DATASET EXTRACT.
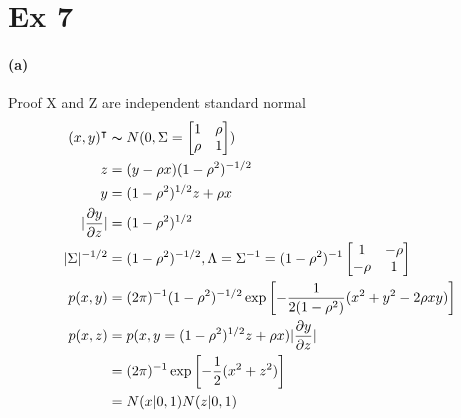 \documentclass[11pt, letterpaper]{article}
\begin{document}
\section{Ex 7}
\paragraph{(a)} Proof X and Z are independent standard normal
\begin{align*}
    (x, y)^{\intercal} &\thicksim N(0, \Sigma=\begin{bmatrix}1 & \rho \\ \rho & 1\end{bmatrix}) \\
    z &= (y - \rho x) (1-\rho^2)^{-1/2} \\
    y &= (1-\rho^2)^{1/2} z + \rho x \\
    |\frac{\partial y}{\partial z}| &= (1-\rho^2)^{1/2} \\
    |\Sigma|^{-1/2} &= (1-\rho^2)^{-1/2}, \Lambda = \Sigma^{-1} = (1-\rho^2)^{-1} \begin{bmatrix}1 & -\rho \\ -\rho & 1\end{bmatrix} \\
    p(x,y) &= (2\pi)^{-1}(1-\rho^2)^{-1/2} \exp\left[ -\frac{1}{2(1-\rho^2)}(x^2+y^2-2\rho x y) \right] \\
    p(x,z) &= p(x, y=(1-\rho^2)^{1/2} z + \rho x) |\frac{\partial y}{\partial z}| \\
        &= (2\pi)^{-1} \exp\left[-\frac{1}{2}(x^2 + z^2) \right] \\
        &= N(x|0, 1) N(z|0, 1)
\end{align*}
\end{document}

TASK DETAILS.
Copy every record above exactly, leaving out any pictures.

THE ANSWER.
 \documentclass[11pt, letterpaper]{article}
\begin{document}
\section{Ex 7}
\paragraph{(a)} Proof X and Z are independent standard normal
\begin{align*}
    (x, y)^{\intercal} &\thicksim N(0, \Sigma=\begin{bmatrix}1 & \rho \\ \rho & 1\end{bmatrix}) \\
    z &= (y - \rho x) (1-\rho^2)^{-1/2} \\
    y &= (1-\rho^2)^{1/2} z + \rho x \\
    |\frac{\partial y}{\partial z}| &= (1-\rho^2)^{1/2} \\
    |\Sigma|^{-1/2} &= (1-\rho^2)^{-1/2}, \Lambda = \Sigma^{-1} = (1-\rho^2)^{-1} \begin{bmatrix}1 & -\rho \\ -\rho & 1\end{bmatrix} \\
    p(x,y) &= (2\pi)^{-1}(1-\rho^2)^{-1/2} \exp\left[ -\frac{1}{2(1-\rho^2)}(x^2+y^2-2\rho x y) \right] \\
    p(x,z) &= p(x, y=(1-\rho^2)^{1/2} z + \rho x) |\frac{\partial y}{\partial z}| \\
        &= (2\pi)^{-1} \exp\left[-\frac{1}{2}(x^2 + z^2) \right] \\
        &= N(x|0, 1) N(z|0, 1)
\end{align*}
\end{document}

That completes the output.